The importance of having a balanced ETF trading method is enormous. Using a rubbish system to try to earn money from ETF trading never works. In fact, you can’t secure consistent profit with a system that can’t generate low-risk trades in the market. You have to find a system that can deal with the losses and help you to make money without any hassle. New Singaporean traders might be wondering how come they can ensure the profit potential when they face losing trades. The answer lies within the risk to reward ratio. You have to ensure the winners are always bigger than the losers.
There are a few amazing techniques that you can follow to develop a well-balanced trading system. Read the article very carefully and you will be able to execute high-quality trades. In a nutshell, let’s learn how to create a robust trading system.
Selection of the time chart
You need to know the importance of a higher time frame trading method. Trying to create the trading method in the lower time frame is a very risky approach. In fact, you won’t be able to execute quality trades and lose money most of the time. If you can follow the daily or weekly time frame analysis, the process will become easier. In fact, you will feel more confident about your trading approach.
Some traders often ignore the higher time frame data since they consider it as a waste of time. Since they have to wait for a long time, they prefer to trade the lower time frame trading signals. But to trade the lower time frame, you must gain access to a robust platform. Visit their website here and learn more about Saxo. They can offer you a free demo account so that you can practice trading for free.
Learning to find the trend
You must learn to find the trend properly to trade with the trend. Unless you are taking the trades with the major trend, it will be a tough task to make significant progress in your life. Knowing about the different stages of the trend is not all complex. If you can follow the basic rules and stick to the money management plan, you will be able to create a perfect trend trading method. When you look for the trend, use the daily or weekly time frame. Trying to trade in the lower time frame always results in a loss. When you try to find the trend in the lower time frame you will get confused.
There are different stages in the trend. If the analysis is done in the lower time frame, the chances are very high that you will be taking the trades in the favor of the retracement. The recommended time frame to use the trend line tool is in the daily time frame. Since you will take trades in the ETF market, you can focus on the weekly or even monthly trend. By choosing a higher time frame, you will feel more confident about your trading approach.

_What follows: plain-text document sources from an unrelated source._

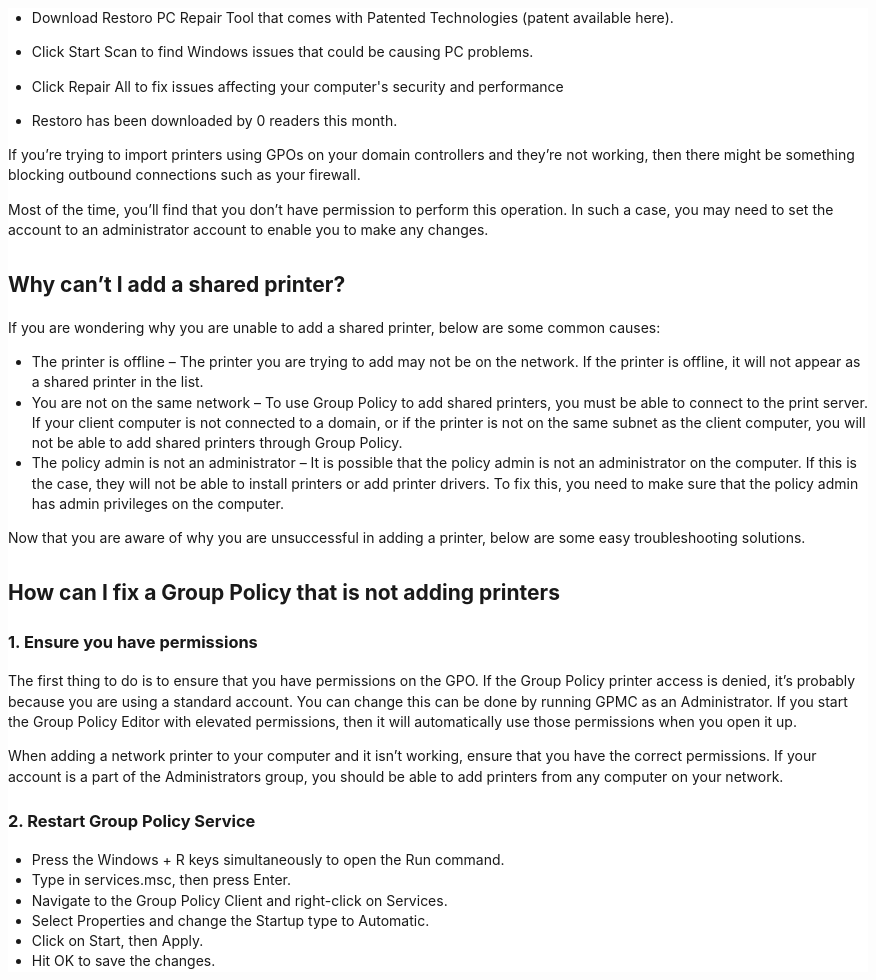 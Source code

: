  

 
- Download Restoro PC Repair Tool that comes with Patented Technologies (patent available here).
 - Click Start Scan to find Windows issues that could be causing PC problems.
 - Click Repair All to fix issues affecting your computer's security and performance

 
- Restoro has been downloaded by 0 readers this month.

 
If you’re trying to import printers using GPOs on your domain controllers and they’re not working, then there might be something blocking outbound connections such as your firewall. 
 
Most of the time, you’ll find that you don’t have permission to perform this operation. In such a case, you may need to set the account to an administrator account to enable you to make any changes.
 
## Why can’t I add a shared printer? 
 
If you are wondering why you are unable to add a shared printer, below are some common causes:
 
- The printer is offline – The printer you are trying to add may not be on the network. If the printer is offline, it will not appear as a shared printer in the list.
 - You are not on the same network – To use Group Policy to add shared printers, you must be able to connect to the print server. If your client computer is not connected to a domain, or if the printer is not on the same subnet as the client computer, you will not be able to add shared printers through Group Policy.
 - The policy admin is not an administrator – It is possible that the policy admin is not an administrator on the computer. If this is the case, they will not be able to install printers or add printer drivers. To fix this, you need to make sure that the policy admin has admin privileges on the computer.

 
Now that you are aware of why you are unsuccessful in adding a printer, below are some easy troubleshooting solutions.
 
## How can I fix a Group Policy that is not adding printers
 
### 1. Ensure you have permissions 
 
The first thing to do is to ensure that you have permissions on the GPO. If the Group Policy printer access is denied, it’s probably because you are using a standard account. You can change this can be done by running GPMC as an Administrator. If you start the Group Policy Editor with elevated permissions, then it will automatically use those permissions when you open it up.
 
When adding a network printer to your computer and it isn’t working, ensure that you have the correct permissions. If your account is a part of the Administrators group, you should be able to add printers from any computer on your network.
 
### 2. Restart Group Policy Service
 
- Press the Windows + R keys simultaneously to open the Run command.
 - Type in services.msc, then press Enter.
 - Navigate to the Group Policy Client and right-click on Services.
 - Select Properties and change the Startup type to Automatic.
 - Click on Start, then Apply.
 - Hit OK to save the changes.
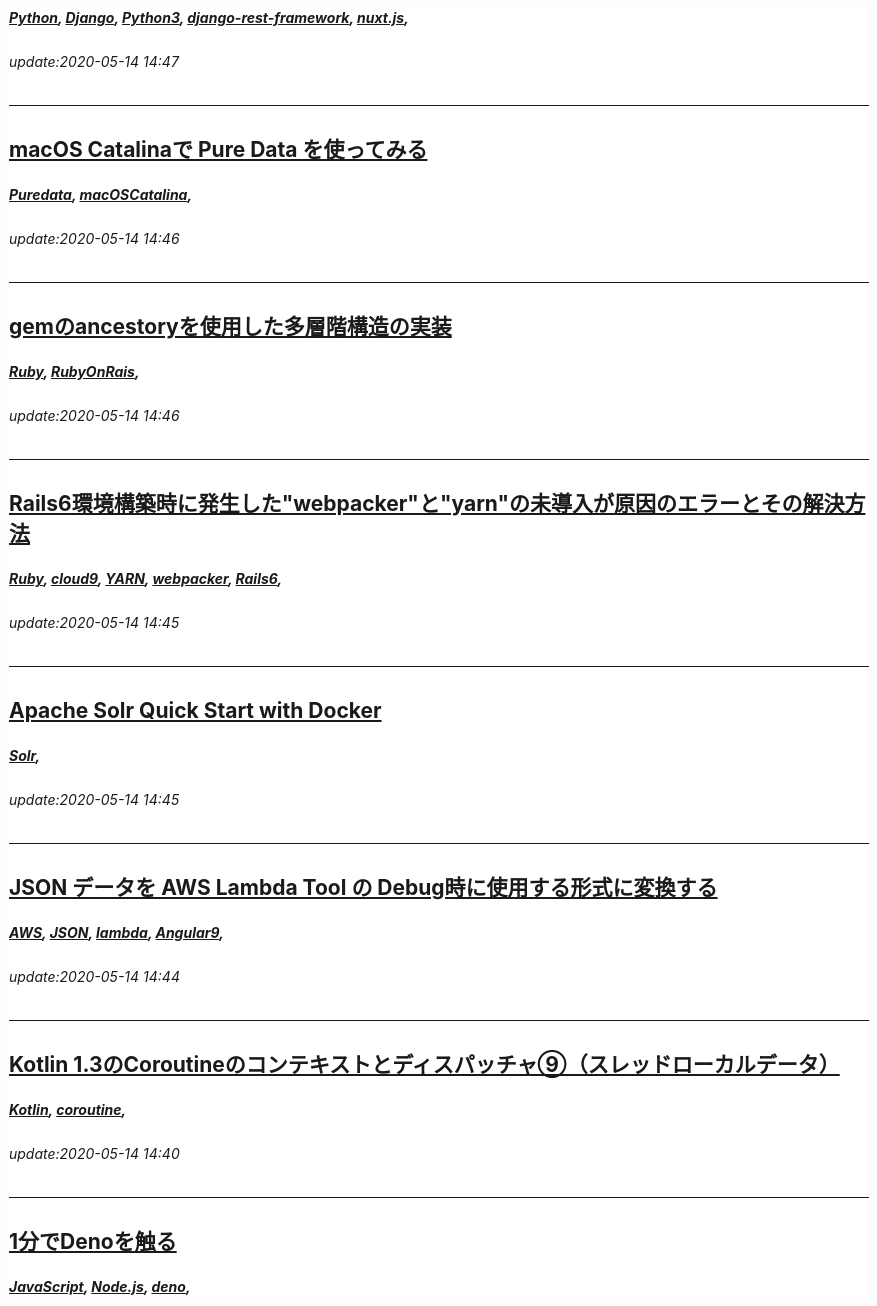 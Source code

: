 ##### [Python](https://qiita.com/tags/Python), [Django](https://qiita.com/tags/Django), [Python3](https://qiita.com/tags/Python3), [django-rest-framework](https://qiita.com/tags/django-rest-framework), [nuxt.js](https://qiita.com/tags/nuxt.js), 
###### update:2020-05-14 14:47
---
## [macOS Catalinaで Pure Data を使ってみる](https://qiita.com/83capi/items/68be6335276c23ef1013)
##### [Puredata](https://qiita.com/tags/Puredata), [macOSCatalina](https://qiita.com/tags/macOSCatalina), 
###### update:2020-05-14 14:46
---
## [gemのancestoryを使用した多層階構造の実装](https://qiita.com/Yu-8chan/items/17b0cf669fb8e8544486)
##### [Ruby](https://qiita.com/tags/Ruby), [RubyOnRais](https://qiita.com/tags/RubyOnRais), 
###### update:2020-05-14 14:46
---
## [Rails6環境構築時に発生した"webpacker"と"yarn"の未導入が原因のエラーとその解決方法](https://qiita.com/Takashi6964/items/05bed70d3243c9f5454d)
##### [Ruby](https://qiita.com/tags/Ruby), [cloud9](https://qiita.com/tags/cloud9), [YARN](https://qiita.com/tags/YARN), [webpacker](https://qiita.com/tags/webpacker), [Rails6](https://qiita.com/tags/Rails6), 
###### update:2020-05-14 14:45
---
## [Apache Solr Quick Start with Docker](https://qiita.com/Esfahan/items/8b125be1ac16f5414d4e)
##### [Solr](https://qiita.com/tags/Solr), 
###### update:2020-05-14 14:45
---
## [JSON データを AWS Lambda Tool の Debug時に使用する形式に変換する](https://qiita.com/sasaco/items/db261775bf0a6c58273e)
##### [AWS](https://qiita.com/tags/AWS), [JSON](https://qiita.com/tags/JSON), [lambda](https://qiita.com/tags/lambda), [Angular9](https://qiita.com/tags/Angular9), 
###### update:2020-05-14 14:44
---
## [Kotlin 1.3のCoroutineのコンテキストとディスパッチャ⑨（スレッドローカルデータ）](https://qiita.com/naoi/items/25bf0febc1313a370aa8)
##### [Kotlin](https://qiita.com/tags/Kotlin), [coroutine](https://qiita.com/tags/coroutine), 
###### update:2020-05-14 14:40
---
## [1分でDenoを触る](https://qiita.com/sot528/items/8e97faf3f931ca4109de)
##### [JavaScript](https://qiita.com/tags/JavaScript), [Node.js](https://qiita.com/tags/Node.js), [deno](https://qiita.com/tags/deno),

Incorporate price action signals
If you focus on the price dynamics for a few months, you will learn the key way to take the trades. But this is not the end of learning. You have to incorporate the price action trading method into your existing trading strategy so that you can make a big profit without increasing the lot. The reason for which the price action trading method is so popular among rookies is the tight SL. By using the price action confirmation signal, you can trade the market with discipline and secure a big profit without having any trouble.
Learning to analyze the bars of the price pattern might seem tough. But you do have the demo account to practice in. Once you become good at analyzing the price dynamics, it won’t you take much time to develop your skills.